■ **Task prompt**
Repeat the listing in full, exactly as it stands.

■ **Given records**
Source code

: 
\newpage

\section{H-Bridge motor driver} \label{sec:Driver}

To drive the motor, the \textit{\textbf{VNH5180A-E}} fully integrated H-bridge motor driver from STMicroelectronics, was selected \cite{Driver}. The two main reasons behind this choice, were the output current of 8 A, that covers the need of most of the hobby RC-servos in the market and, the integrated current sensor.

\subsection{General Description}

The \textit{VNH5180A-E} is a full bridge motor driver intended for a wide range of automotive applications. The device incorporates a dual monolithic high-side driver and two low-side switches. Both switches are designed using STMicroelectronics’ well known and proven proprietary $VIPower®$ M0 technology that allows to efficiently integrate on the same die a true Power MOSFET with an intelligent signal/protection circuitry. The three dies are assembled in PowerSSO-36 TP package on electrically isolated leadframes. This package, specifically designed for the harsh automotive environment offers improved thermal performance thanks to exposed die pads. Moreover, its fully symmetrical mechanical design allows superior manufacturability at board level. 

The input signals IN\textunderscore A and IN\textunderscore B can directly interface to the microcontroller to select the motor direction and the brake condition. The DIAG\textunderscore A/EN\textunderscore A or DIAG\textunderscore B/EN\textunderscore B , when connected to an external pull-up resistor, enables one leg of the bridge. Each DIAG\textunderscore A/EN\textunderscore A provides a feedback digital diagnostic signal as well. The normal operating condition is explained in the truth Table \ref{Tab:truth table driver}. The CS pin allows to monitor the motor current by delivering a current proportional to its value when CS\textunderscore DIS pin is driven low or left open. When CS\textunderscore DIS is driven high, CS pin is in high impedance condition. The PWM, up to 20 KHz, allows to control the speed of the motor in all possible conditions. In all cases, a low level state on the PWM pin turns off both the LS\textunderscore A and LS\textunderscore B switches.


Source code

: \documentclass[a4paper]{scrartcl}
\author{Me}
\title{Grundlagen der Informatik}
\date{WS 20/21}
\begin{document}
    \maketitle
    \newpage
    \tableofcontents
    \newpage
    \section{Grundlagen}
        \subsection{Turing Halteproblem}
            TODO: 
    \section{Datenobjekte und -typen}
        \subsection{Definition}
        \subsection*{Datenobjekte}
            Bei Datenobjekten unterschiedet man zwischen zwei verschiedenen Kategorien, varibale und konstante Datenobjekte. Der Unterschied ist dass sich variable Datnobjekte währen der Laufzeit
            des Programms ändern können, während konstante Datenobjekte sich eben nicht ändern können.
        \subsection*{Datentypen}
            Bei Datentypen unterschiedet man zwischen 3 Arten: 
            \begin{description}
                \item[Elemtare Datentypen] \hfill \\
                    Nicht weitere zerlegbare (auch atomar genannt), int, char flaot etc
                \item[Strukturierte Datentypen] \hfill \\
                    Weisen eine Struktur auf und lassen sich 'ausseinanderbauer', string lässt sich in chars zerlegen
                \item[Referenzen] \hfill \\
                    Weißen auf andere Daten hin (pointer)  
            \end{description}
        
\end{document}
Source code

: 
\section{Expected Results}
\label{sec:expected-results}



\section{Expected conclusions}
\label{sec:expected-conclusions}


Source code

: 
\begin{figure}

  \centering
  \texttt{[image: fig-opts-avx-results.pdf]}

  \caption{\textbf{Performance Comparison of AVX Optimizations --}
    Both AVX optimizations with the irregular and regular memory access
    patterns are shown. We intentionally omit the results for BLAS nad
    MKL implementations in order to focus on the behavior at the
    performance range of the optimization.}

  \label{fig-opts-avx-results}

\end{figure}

■ **Answer space**
Source code

: 
\newpage

\section{H-Bridge motor driver} \label{sec:Driver}

To drive the motor, the \textit{\textbf{VNH5180A-E}} fully integrated H-bridge motor driver from STMicroelectronics, was selected \cite{Driver}. The two main reasons behind this choice, were the output current of 8 A, that covers the need of most of the hobby RC-servos in the market and, the integrated current sensor.

\subsection{General Description}

The \textit{VNH5180A-E} is a full bridge motor driver intended for a wide range of automotive applications. The device incorporates a dual monolithic high-side driver and two low-side switches. Both switches are designed using STMicroelectronics’ well known and proven proprietary $VIPower®$ M0 technology that allows to efficiently integrate on the same die a true Power MOSFET with an intelligent signal/protection circuitry. The three dies are assembled in PowerSSO-36 TP package on electrically isolated leadframes. This package, specifically designed for the harsh automotive environment offers improved thermal performance thanks to exposed die pads. Moreover, its fully symmetrical mechanical design allows superior manufacturability at board level. 

The input signals IN\textunderscore A and IN\textunderscore B can directly interface to the microcontroller to select the motor direction and the brake condition. The DIAG\textunderscore A/EN\textunderscore A or DIAG\textunderscore B/EN\textunderscore B , when connected to an external pull-up resistor, enables one leg of the bridge. Each DIAG\textunderscore A/EN\textunderscore A provides a feedback digital diagnostic signal as well. The normal operating condition is explained in the truth Table \ref{Tab:truth table driver}. The CS pin allows to monitor the motor current by delivering a current proportional to its value when CS\textunderscore DIS pin is driven low or left open. When CS\textunderscore DIS is driven high, CS pin is in high impedance condition. The PWM, up to 20 KHz, allows to control the speed of the motor in all possible conditions. In all cases, a low level state on the PWM pin turns off both the LS\textunderscore A and LS\textunderscore B switches.


Source code

: \documentclass[a4paper]{scrartcl}
\author{Me}
\title{Grundlagen der Informatik}
\date{WS 20/21}
\begin{document}
    \maketitle
    \newpage
    \tableofcontents
    \newpage
    \section{Grundlagen}
        \subsection{Turing Halteproblem}
            TODO: 
    \section{Datenobjekte und -typen}
        \subsection{Definition}
        \subsection*{Datenobjekte}
            Bei Datenobjekten unterschiedet man zwischen zwei verschiedenen Kategorien, varibale und konstante Datenobjekte. Der Unterschied ist dass sich variable Datnobjekte währen der Laufzeit
            des Programms ändern können, während konstante Datenobjekte sich eben nicht ändern können.
        \subsection*{Datentypen}
            Bei Datentypen unterschiedet man zwischen 3 Arten: 
            \begin{description}
                \item[Elemtare Datentypen] \hfill \\
                    Nicht weitere zerlegbare (auch atomar genannt), int, char flaot etc
                \item[Strukturierte Datentypen] \hfill \\
                    Weisen eine Struktur auf und lassen sich 'ausseinanderbauer', string lässt sich in chars zerlegen
                \item[Referenzen] \hfill \\
                    Weißen auf andere Daten hin (pointer)  
            \end{description}
        
\end{document}
Source code

: 
\section{Expected Results}
\label{sec:expected-results}



\section{Expected conclusions}
\label{sec:expected-conclusions}


Source code

: 
\begin{figure}

  \centering
  \texttt{[image: fig-opts-avx-results.pdf]}

  \caption{\textbf{Performance Comparison of AVX Optimizations --}
    Both AVX optimizations with the irregular and regular memory access
    patterns are shown. We intentionally omit the results for BLAS nad
    MKL implementations in order to focus on the behavior at the
    performance range of the optimization.}

  \label{fig-opts-avx-results}

\end{figure}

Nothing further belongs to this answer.